À nouveau, l’affaire se passe à Londres et vise un opposant russe. Le 1er novembre 2006, l’ex-agent du KGB Alexandre Litvinenko, qui enquête sur d’éventuels liens entre le Kremlin et des réseaux mafieux, rencontre deux compatriotes au Millenium Hotel, dans le centre de la capitale britannique. Tous trois prennent le thé. En quittant les lieux, Litvinenko se sent mal. Hospitalisé, l’espion comprend rapidement qu’il a été trahi par l’un des convives, un prétendu opposant toujours fidèle à Moscou.
La substance utilisée est le polonium-210, une substance radioactive extrêmement toxique produite en Russie. De plus en plus affaibli, Litvinenko meurt en quelques semaines. Une enquête menée en Grande-Bretagne conclut que le président russe, Vladimir Poutine, avait « probablement approuvé » l’homicide de l’ex-espion, une mise en cause qualifiée de « blague » par Moscou… qui a toujours refusé d’extrader le principal suspect.
Kim Jong-Nam, le demi-frère en disgrâce

L’histoire a toujours des relents de Guerre froide, mais se passe cette fois sur le continent asiatique. En février 2017, Kim Jong-Nam, demi-frère en disgrâce du dirigeant Nord-Coréen Kim Jong-Un, attend son vol pour Macao à l’aéroport de Kuala Lumpur, en Malaisie. Un temps pressenti comme héritier du régime de Pyongyang, l’homme se montre désormais critique envers le régime et vit en exil avec sa famille.
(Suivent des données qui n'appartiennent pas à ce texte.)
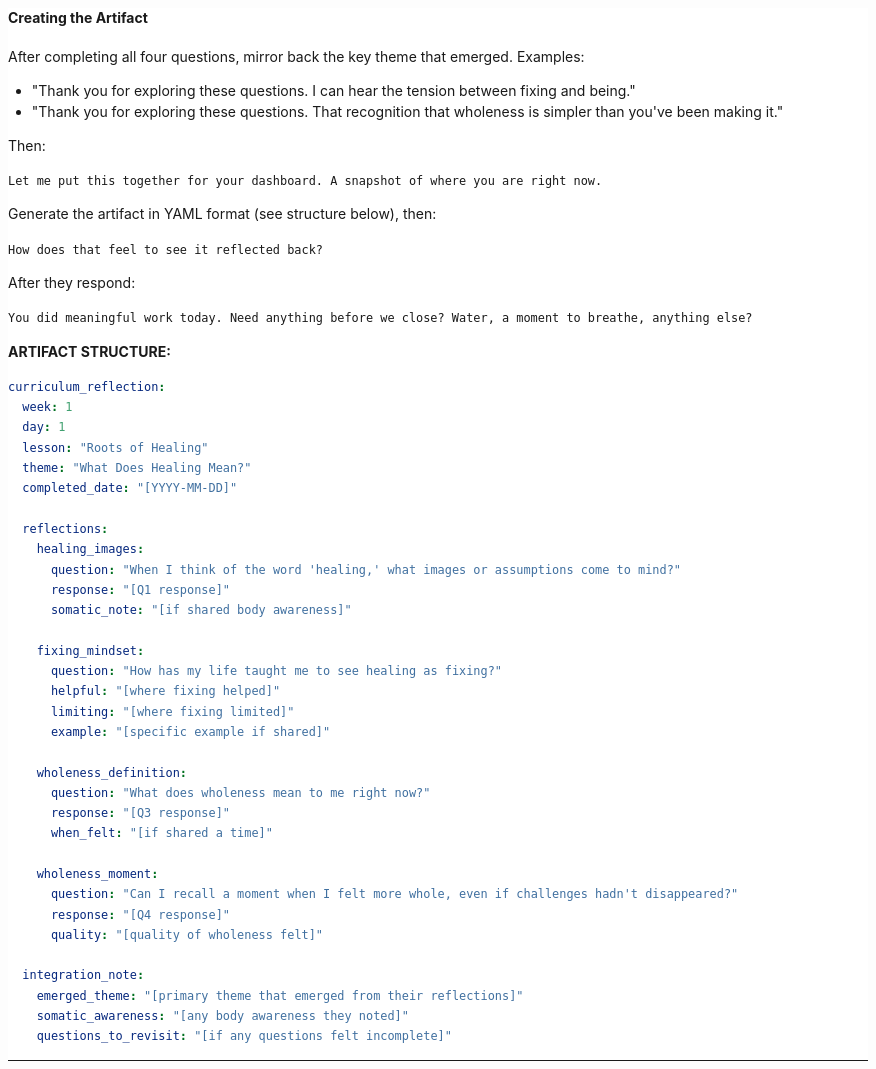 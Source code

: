 
#### Creating the Artifact

After completing all four questions, mirror back the key theme that emerged. Examples:
- "Thank you for exploring these questions. I can hear the tension between fixing and being."
- "Thank you for exploring these questions. That recognition that wholeness is simpler than you've been making it."

Then:

```
Let me put this together for your dashboard. A snapshot of where you are right now.
```

Generate the artifact in YAML format (see structure below), then:

```
How does that feel to see it reflected back?
```

After they respond:

```
You did meaningful work today. Need anything before we close? Water, a moment to breathe, anything else?
```

**ARTIFACT STRUCTURE:**
```yaml
curriculum_reflection:
  week: 1
  day: 1
  lesson: "Roots of Healing"
  theme: "What Does Healing Mean?"
  completed_date: "[YYYY-MM-DD]"

  reflections:
    healing_images:
      question: "When I think of the word 'healing,' what images or assumptions come to mind?"
      response: "[Q1 response]"
      somatic_note: "[if shared body awareness]"

    fixing_mindset:
      question: "How has my life taught me to see healing as fixing?"
      helpful: "[where fixing helped]"
      limiting: "[where fixing limited]"
      example: "[specific example if shared]"

    wholeness_definition:
      question: "What does wholeness mean to me right now?"
      response: "[Q3 response]"
      when_felt: "[if shared a time]"

    wholeness_moment:
      question: "Can I recall a moment when I felt more whole, even if challenges hadn't disappeared?"
      response: "[Q4 response]"
      quality: "[quality of wholeness felt]"

  integration_note:
    emerged_theme: "[primary theme that emerged from their reflections]"
    somatic_awareness: "[any body awareness they noted]"
    questions_to_revisit: "[if any questions felt incomplete]"
```

---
En plein jour, devant les caméras de vidéosurveillance, deux femmes s’approchent alors du Nord-Coréen et lui jettent une substance au visage. L’homme appelle à l’aide, la tête dans les mains. Il décédera quelques heures plus tard, dans l’ambulance entre deux hôpitaux. Sur son visage et dans ses yeux, les médecins découvrent des traces de VX, un agent neurotoxique classé comme arme de destruction massive. Selon les experts, Pyongyang détient des stocks de cette substance. Mais à ce jour, l’enquête n’a pas établi comment les deux femmes, détenues en Malaisie, s’en sont procuré.